1.What is it about Young Adult literature that you love?
The freshness, the rawness of the age. I adore teenagers – they’re irreverent, fun and so filled with passion. Often it’s misplaced but they own it. The characters are so real and their future is a long wonderful gift waiting to be opened day by day. Such an exciting time of life… Stories featuring them have all these elements—so they’re often a wild, funny, angst filled—and never boring—ride.
2. What do you find the hardest when it comes to writing?
Oh wow… Tough question. So many grown-up answers are crowding my mind—like character building etc. But I guess, even after 70 plus books, that it’s my own doubts and insecurities; that critic sitting on my shoulder continually asking me if I’m being authentic; if the story is authentic – and if overall, it’s a good yarn. That inner voice can absolutely do my head in, but on the other hand it keeps pushing me to do better.
3. What are you currently reading?
Just finished Liane Moriarty’s Big Little Lies and loved it. About to dive into YA novel, The Rapunzel Dilemma by Jennifer Kloester which is the sequel to The Cinderella Moment. Adored the first and so, so looking forward to the second. It’s been burning a hole in my to-read pile for about two months! Both Aussie authors, both a credit to our home grown industry.
4. Describe Dead Actually, (long listed for the Davitt Award Best Children’s YA 2012 and won the Aurealis Award for Best Young Adult Novel 2012).

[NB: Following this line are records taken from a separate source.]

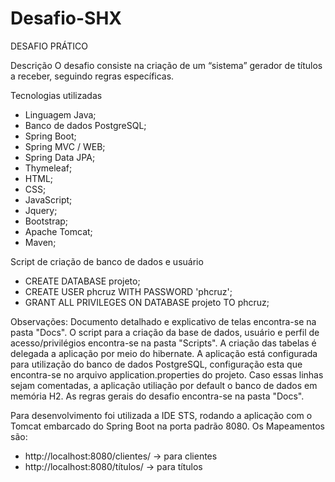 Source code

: # Desafio-SHX
DESAFIO PRÁTICO

Descrição
O desafio consiste na criação de um “sistema” gerador de títulos a receber, seguindo regras específicas.

Tecnologias utilizadas
- Linguagem Java;
- Banco de dados PostgreSQL;
- Spring Boot;
- Spring MVC / WEB;
- Spring Data JPA;
- Thymeleaf;
- HTML;
- CSS;
- JavaScript;
- Jquery;
- Bootstrap;
- Apache Tomcat;
- Maven;

Script de criação de banco de dados e usuário
* CREATE DATABASE projeto;
* CREATE USER phcruz WITH PASSWORD 'phcruz';
* GRANT ALL PRIVILEGES ON DATABASE projeto TO phcruz;


Observações:
Documento detalhado e explicativo de telas encontra-se na pasta "Docs".
O script para a criação da base de dados, usuário e perfil de acesso/privilégios encontra-se na pasta "Scripts".
A criação das tabelas é delegada a aplicação por meio do hibernate.
A aplicação está configurada para utilização do banco de dados PostgreSQL, configuração esta que encontra-se no arquivo application.properties do projeto. Caso essas linhas sejam comentadas, a aplicação utiliação por default o banco de dados em memória H2.
As regras gerais do desafio encontra-se na pasta "Docs".

Para desenvolvimento foi utilizada a IDE STS, rodando a aplicação com o Tomcat embarcado do Spring Boot na porta padrão 8080. Os Mapeamentos são:
* http://localhost:8080/clientes/   -> para clientes
* http://localhost:8080/títulos/    -> para títulos
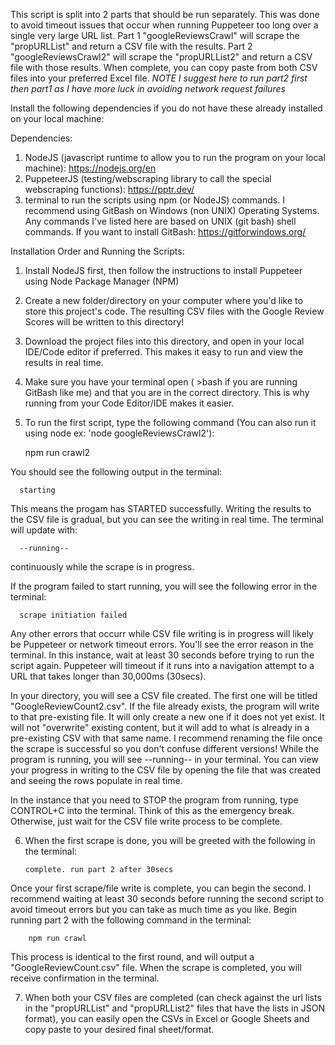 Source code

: This script is split into 2 parts that should be run separately. This was done to avoid timeout issues that occur when running Puppeteer too long over a single very large URL list.
Part 1 "googleReviewsCrawl" will scrape the "propURLList" and return a CSV file with the results. Part 2 "googleReviewsCrawl2" will scrape the "propURLList2" and return a CSV file with those results.
When complete, you can copy paste from both CSV files into your preferred Excel file.
*NOTE I suggest here to run part2 first then part1 as I have more luck in avoiding network request failures*


Install the following dependencies if you do not have these already installed on your local machine:

Dependencies:

1. NodeJS (javascript runtime to allow you to run the program on your local machine): https://nodejs.org/en
2. PuppeteerJS (testing/webscraping library to call the special webscraping functions): https://pptr.dev/
3. terminal to run the scripts using npm (or NodeJS) commands. I recommend using GitBash on Windows (non UNIX) Operating Systems. Any commands I've listed here are based on UNIX (git bash) shell commands.
   If you want to install GitBash: https://gitforwindows.org/

Installation Order and Running the Scripts:

1. Install NodeJS first, then follow the instructions to install Puppeteer using Node Package Manager (NPM)
2. Create a new folder/directory on your computer where you'd like to store this project's code. The resulting CSV files with the Google Review Scores will be written to this directory!
3. Download the project files into this directory, and open in your local IDE/Code editor if preferred. This makes it easy to run and view the results in real time.
4. Make sure you have your terminal open ( >bash if you are running GitBash like me) and that you are in the correct directory. This is why running from your Code Editor/IDE makes it easier.
5. To run the first script, type the following command (You can also run it using node ex: 'node googleReviewsCrawl2'):

   npm run crawl2

You should see the following output in the terminal:

      starting

This means the progam has STARTED successfully. Writing the results to the CSV file is gradual, but you can see the writing in real time.
The terminal will update with:

      --running--

continuously while the scrape is in progress.

If the program failed to start running, you will see the following error in the terminal:

      scrape initiation failed

Any other errors that occurr while CSV file writing is in progress will likely be Puppeteer or network timeout errors. You'll see the error reason in the terminal.
In this instance, wait at least 30 seconds before trying to run the script again.
Puppeteer will timeout if it runs into a navigation attempt to a URL that takes longer than 30,000ms (30secs).

In your directory, you will see a CSV file created. The first one will be titled "GoogleReviewCount2.csv".
If the file already exists, the program will write to that pre-existing file. It will only create a new one if it does not yet exist.
It will not "overwrite" existing content, but it will add to what is already in a pre-existing CSV with that same name.
I recommend renaming the file once the scrape is successful so you don't confuse different versions!
While the program is running, you will see --running-- in your terminal. You can view your progress in writing to the CSV file by opening the file that was created and seeing the rows populate in real time.

In the instance that you need to STOP the program from running, type CONTROL+C into the terminal. Think of this as the emergency break. Otherwise, just wait for the CSV file write process to be complete.

6.  When the first scrape is done, you will be greeted with the following in the terminal:

        complete. run part 2 after 30secs

Once your first scrape/file write is complete, you can begin the second. I recommend waiting at least 30 seconds before running the second script to avoid timeout errors but you can take as much time as you like. Begin running part 2 with the following command in the terminal:

        npm run crawl

This process is identical to the first round, and will output a "GoogleReviewCount.csv" file. When the scrape is completed, you will receive confirmation in the terminal.

7. When both your CSV files are completed (can check against the url lists in the "propURLList" and "propURLList2" files that have the lists in JSON format), you can easily open the CSVs in Excel or Google Sheets and copy paste to your desired final sheet/format.


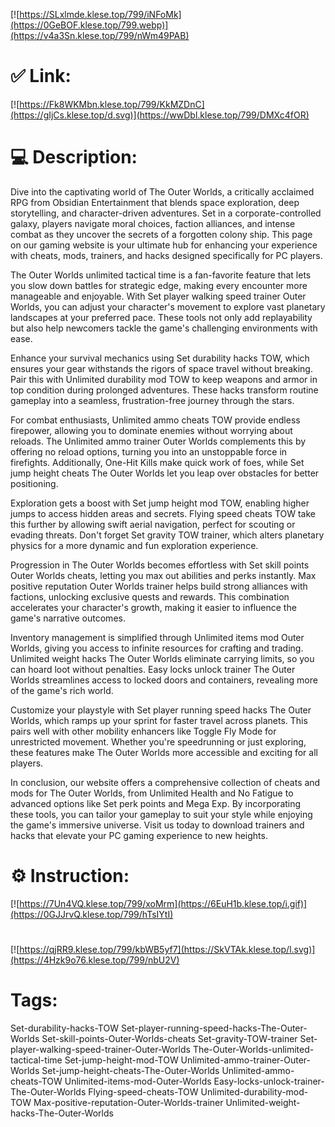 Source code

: [![https://SLxlmde.klese.top/799/iNFoMk](https://0GeBOF.klese.top/799.webp)](https://v4a3Sn.klese.top/799/nWm49PAB)
# ✅ Link:
[![https://Fk8WKMbn.klese.top/799/KkMZDnC](https://gIjCs.klese.top/d.svg)](https://wwDbl.klese.top/799/DMXc4fOR)
# 💻 Description:
Dive into the captivating world of The Outer Worlds, a critically acclaimed RPG from Obsidian Entertainment that blends space exploration, deep storytelling, and character-driven adventures. Set in a corporate-controlled galaxy, players navigate moral choices, faction alliances, and intense combat as they uncover the secrets of a forgotten colony ship. This page on our gaming website is your ultimate hub for enhancing your experience with cheats, mods, trainers, and hacks designed specifically for PC players.



The Outer Worlds unlimited tactical time is a fan-favorite feature that lets you slow down battles for strategic edge, making every encounter more manageable and enjoyable. With Set player walking speed trainer Outer Worlds, you can adjust your character's movement to explore vast planetary landscapes at your preferred pace. These tools not only add replayability but also help newcomers tackle the game's challenging environments with ease.



Enhance your survival mechanics using Set durability hacks TOW, which ensures your gear withstands the rigors of space travel without breaking. Pair this with Unlimited durability mod TOW to keep weapons and armor in top condition during prolonged adventures. These hacks transform routine gameplay into a seamless, frustration-free journey through the stars.



For combat enthusiasts, Unlimited ammo cheats TOW provide endless firepower, allowing you to dominate enemies without worrying about reloads. The Unlimited ammo trainer Outer Worlds complements this by offering no reload options, turning you into an unstoppable force in firefights. Additionally, One-Hit Kills make quick work of foes, while Set jump height cheats The Outer Worlds let you leap over obstacles for better positioning.



Exploration gets a boost with Set jump height mod TOW, enabling higher jumps to access hidden areas and secrets. Flying speed cheats TOW take this further by allowing swift aerial navigation, perfect for scouting or evading threats. Don't forget Set gravity TOW trainer, which alters planetary physics for a more dynamic and fun exploration experience.



Progression in The Outer Worlds becomes effortless with Set skill points Outer Worlds cheats, letting you max out abilities and perks instantly. Max positive reputation Outer Worlds trainer helps build strong alliances with factions, unlocking exclusive quests and rewards. This combination accelerates your character's growth, making it easier to influence the game's narrative outcomes.



Inventory management is simplified through Unlimited items mod Outer Worlds, giving you access to infinite resources for crafting and trading. Unlimited weight hacks The Outer Worlds eliminate carrying limits, so you can hoard loot without penalties. Easy locks unlock trainer The Outer Worlds streamlines access to locked doors and containers, revealing more of the game's rich world.



Customize your playstyle with Set player running speed hacks The Outer Worlds, which ramps up your sprint for faster travel across planets. This pairs well with other mobility enhancers like Toggle Fly Mode for unrestricted movement. Whether you're speedrunning or just exploring, these features make The Outer Worlds more accessible and exciting for all players.



In conclusion, our website offers a comprehensive collection of cheats and mods for The Outer Worlds, from Unlimited Health and No Fatigue to advanced options like Set perk points and Mega Exp. By incorporating these tools, you can tailor your gameplay to suit your style while enjoying the game's immersive universe. Visit us today to download trainers and hacks that elevate your PC gaming experience to new heights.

# ⚙️ Instruction:
[![https://7Un4VQ.klese.top/799/xoMrm](https://6EuH1b.klese.top/i.gif)](https://0GJJrvQ.klese.top/799/hTsIYtI)
#
[![https://qjRR9.klese.top/799/kbWB5yf7](https://SkVTAk.klese.top/l.svg)](https://4Hzk9o76.klese.top/799/nbU2V)
# Tags:
Set-durability-hacks-TOW Set-player-running-speed-hacks-The-Outer-Worlds Set-skill-points-Outer-Worlds-cheats Set-gravity-TOW-trainer Set-player-walking-speed-trainer-Outer-Worlds The-Outer-Worlds-unlimited-tactical-time Set-jump-height-mod-TOW Unlimited-ammo-trainer-Outer-Worlds Set-jump-height-cheats-The-Outer-Worlds Unlimited-ammo-cheats-TOW Unlimited-items-mod-Outer-Worlds Easy-locks-unlock-trainer-The-Outer-Worlds Flying-speed-cheats-TOW Unlimited-durability-mod-TOW Max-positive-reputation-Outer-Worlds-trainer Unlimited-weight-hacks-The-Outer-Worlds






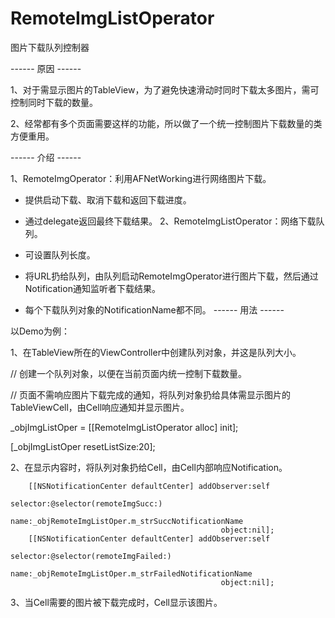 RemoteImgListOperator
=====================

图片下载队列控制器

------ 原因 ------

1、对于需显示图片的TableView，为了避免快速滑动时同时下载太多图片，需可控制同时下载的数量。

2、经常都有多个页面需要这样的功能，所以做了一个统一控制图片下载数量的类方便重用。

------ 介绍 ------

1、RemoteImgOperator：利用AFNetWorking进行网络图片下载。

- 提供启动下载、取消下载和返回下载进度。
- 通过delegate返回最终下载结果。
2、RemoteImgListOperator：网络下载队列。

- 可设置队列长度。
- 将URL扔给队列，由队列启动RemoteImgOperator进行图片下载，然后通过Notification通知监听者下载结果。
- 每个下载队列对象的NotificationName都不同。
------ 用法 ------

以Demo为例：

1、在TableView所在的ViewController中创建队列对象，并这是队列大小。

// 创建一个队列对象，以便在当前页面内统一控制下载数量。

// 页面不需响应图片下载完成的通知，将队列对象扔给具体需显示图片的TableViewCell，由Cell响应通知并显示图片。

_objImgListOper = [[RemoteImgListOperator alloc] init];

[_objImgListOper resetListSize:20];

2、在显示内容时，将队列对象扔给Cell，由Cell内部响应Notification。

        [[NSNotificationCenter defaultCenter] addObserver:self
                                                 selector:@selector(remoteImgSucc:)
                                                     name:_objRemoteImgListOper.m_strSuccNotificationName
                                                   object:nil];
        [[NSNotificationCenter defaultCenter] addObserver:self
                                                 selector:@selector(remoteImgFailed:)
                                                     name:_objRemoteImgListOper.m_strFailedNotificationName
                                                   object:nil];
3、当Cell需要的图片被下载完成时，Cell显示该图片。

And also won the ARRA award for Best Paranormal for 2012! That little book baby has done well! Makes this mama very proud. LOL. So, how can I describe it? It’s a hybrid novel, meaning it crosses a few genre boundaries. It’s a romance, it’s funny – lots of black humour, it has a snarky, nasty ghost – and it’s a rollicking good mystery! Something for everyone!!! LOL. Seriously, I love ‘story’ and I try to never scrimp on that. However, I think it’s the mystery element that’s the strong hook: JoJo is dead. She’s sure someone murdered her and refuses to move on to the next world (and out of Willow Cartwright’s bedroom) until someone is made to pay. Guilty relief (from her peers) is the main reaction to JoJo’s sudden passing, but before you judge, consider the fact that if the person blackmailing you has suddenly passed away, wouldn’t you be a little bit happy? However, the blackmailing doesn’t stop, and not only does Willow have to discover if JoJo was murdered and by whom if she ever wants her bed back – to say nothing of any kind of peace – to everyone else she’s also looking good for the blackmail. And that’s not good. In fact, it’s very, very bad… Thank goodness she has the gorgeous Seth on her side. Eventually, anyway…
5. What can participants expect to take away from your Riding the Wave of YA Success workshop this Saturday (8th Nov)?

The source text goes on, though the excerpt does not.